Saturday, November 07, 2009

Catching up... Darius Jones & post-summer jazz records

I really should set, and stick to, a goal of writing at least one post a week, preferably on a specific day. Lately, other projects have prevented me from wiritng much here, and it's not been for lack of want or lack of music or topics to write about. A more structured time table should allow me to juggle various tasks more easily, and give me time to write more regularly here. There's been no "Music of the Week" for a while, and my much touted update of the 2009-list has not come to fruition.

So, I'd thought I'd use some space to do some catching up with a couple of the best jazz records I've come accross since sometime this summer (a few of them have been included on previous MotW posts). I'll only write a few lines about most of them, but the first certainly deserves extra space.

Darius Jones is an up-and-coming saxophonist living in Brooklyn in New York having arrived form Richmond, Virginia in 2005. The Southern heritage is apparent in much of the music on this stunning debut. The record is bluesy, and (like the title says) both raw and beautiful, with Mr. Jones often using simple melodic lines as the basis of the music, much like Albert Ayler used to. There's a similarity between Jones and Ayler in the physicality of their playing and the wailing tones as well, 'though Jones can certainly hold his own and more often switches to softer themes than similar players tend to do. The band - with elder statesmen Cooper-Moore on the bass-like (and ancient) diddley-bo(w) as well as piano, and Rakalm Bob Moses on drums completing the trio - swithch between fairly loose structures and stricter blues based rhythms. Cooper-Moore has a knack for blending the seemingly simplistic and potent, as he does with his own band Digital Primitives.

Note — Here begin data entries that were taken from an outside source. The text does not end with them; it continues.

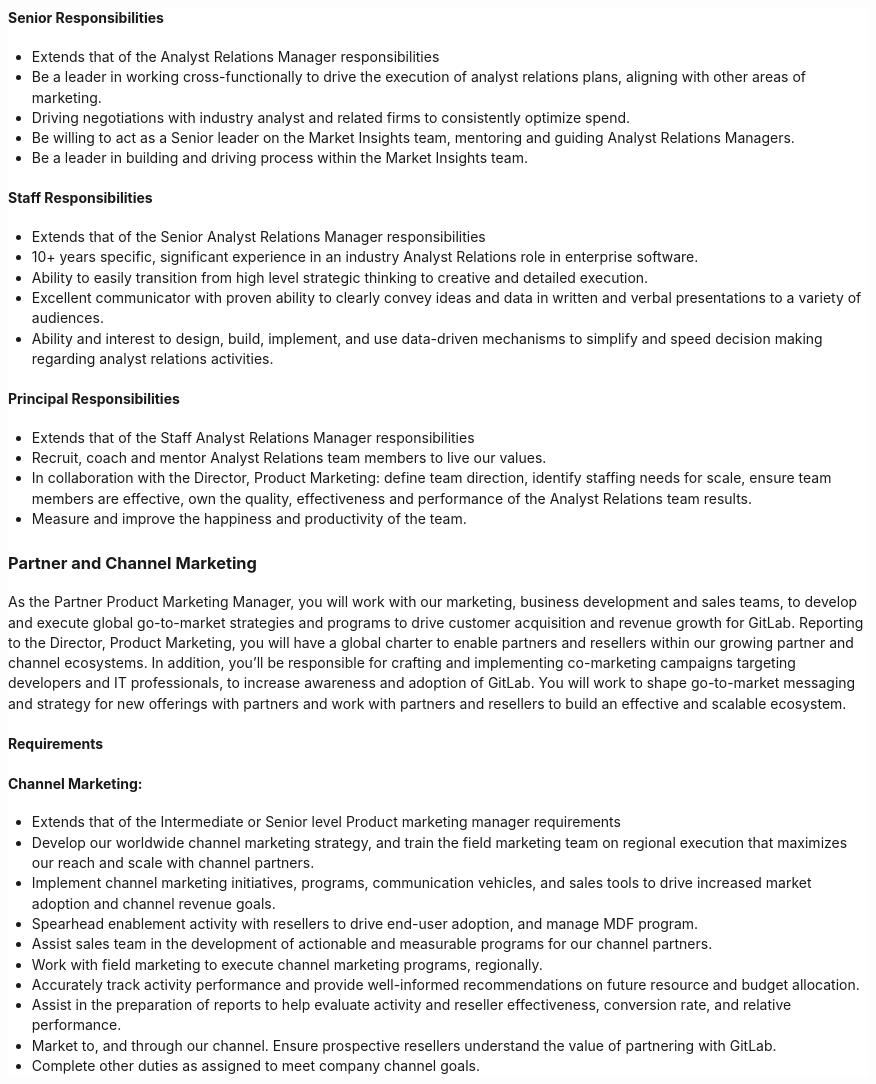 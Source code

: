 
#### Senior Responsibilities
* Extends that of the Analyst Relations Manager responsibilities
* Be a leader in working cross-functionally to drive the execution of analyst relations plans, aligning with other areas of marketing.
* Driving negotiations with industry analyst and related firms to consistently optimize spend.
* Be willing to act as a Senior leader on the Market Insights team, mentoring and guiding Analyst Relations Managers.
* Be a leader in building and driving process within the Market Insights team.

#### Staff Responsibilities
* Extends that of the Senior Analyst Relations Manager responsibilities
* 10+ years specific, significant experience in an industry Analyst Relations role in enterprise software.
* Ability to easily transition from high level strategic thinking to creative and detailed execution.
* Excellent communicator with proven ability to clearly convey ideas and data in written and verbal presentations to a variety of audiences.
* Ability and interest to design, build, implement, and use data-driven mechanisms to simplify and speed decision making regarding analyst relations activities.

#### Principal Responsibilities
* Extends that of the Staff Analyst Relations Manager responsibilities
* Recruit, coach and mentor Analyst Relations team members to live our values.
* In collaboration with the Director, Product Marketing: define team direction, identify staffing needs for scale, ensure team members are effective, own the quality, effectiveness and performance of the Analyst Relations team results.
* Measure and improve the happiness and productivity of the team.



### Partner and Channel Marketing

As the Partner Product Marketing Manager, you will work with our marketing, business development and sales teams, to develop and execute global go-to-market strategies and programs to drive customer acquisition and revenue growth for GitLab. Reporting to the Director, Product Marketing, you will have a global charter to enable partners and resellers within our growing partner and channel ecosystems. In addition, you’ll be responsible for crafting and implementing co-marketing campaigns targeting developers and IT professionals, to increase awareness and adoption of GitLab. You will work to shape go-to-market messaging and strategy for new offerings with partners and work with partners and resellers to build an effective and scalable ecosystem.

#### Requirements

#### Channel Marketing:

* Extends that of the Intermediate or Senior level Product marketing manager requirements
* Develop our worldwide channel marketing strategy, and train the field marketing team on regional execution that maximizes our reach and scale with channel partners.
* Implement channel marketing initiatives, programs, communication vehicles, and sales tools to drive increased market adoption and channel revenue goals.
* Spearhead enablement activity with resellers to drive end-user adoption, and manage MDF program.
* Assist sales team in the development of actionable and measurable programs for our channel partners.
* Work with field marketing to execute channel marketing programs, regionally.
* Accurately track activity performance and provide well-informed recommendations on future resource and budget allocation.
* Assist in the preparation of reports to help evaluate activity and reseller effectiveness, conversion rate, and relative performance.
* Market to, and through our channel. Ensure prospective resellers understand the value of partnering with GitLab.
* Complete other duties as assigned to meet company channel goals.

On "Cry Out", for example, Cooper-Moore plays a rough blues walk on the piano, Bob Moses shuffles and Jones plays a slightly plaintive melodies on top. The tune has a certain noir quality to it. "Chasing the Ghost" is another highlight, with Cooper-Moore playing vibrating low bass notes on the diddley-bo(w), Bob Moses skitting over and under, while Jones plays variations and improvised lines over a strong melodic theme. The "chasing" of the title sends ones thoghts to one of Coltrane's classic work-outs, while the "ghost" part, well, it certainly opens up to other interpretations of what the piece is about. The result is nonetheless both beautifully disturbing and powerful. Having been roughed up by much of the music on the album, the simplistic loveliness of the closing "Forgive Me" becomes extra heartwrenching by the juxtaposition alone. Cooper-Moore plays a Satie-like chordal theme, with Jones seemingly exorcising his demons with a softer, almost weeping tone. It is simply one of the most beautiful pieces of music I've heard all year. A bonus track with Adam Lane on bass Jason Nazary on drums is more in line with a rougher blues-bop tradition, but it's still a collaboration I'd like to hear more from, Lane himself having a similar knack for roughing things up.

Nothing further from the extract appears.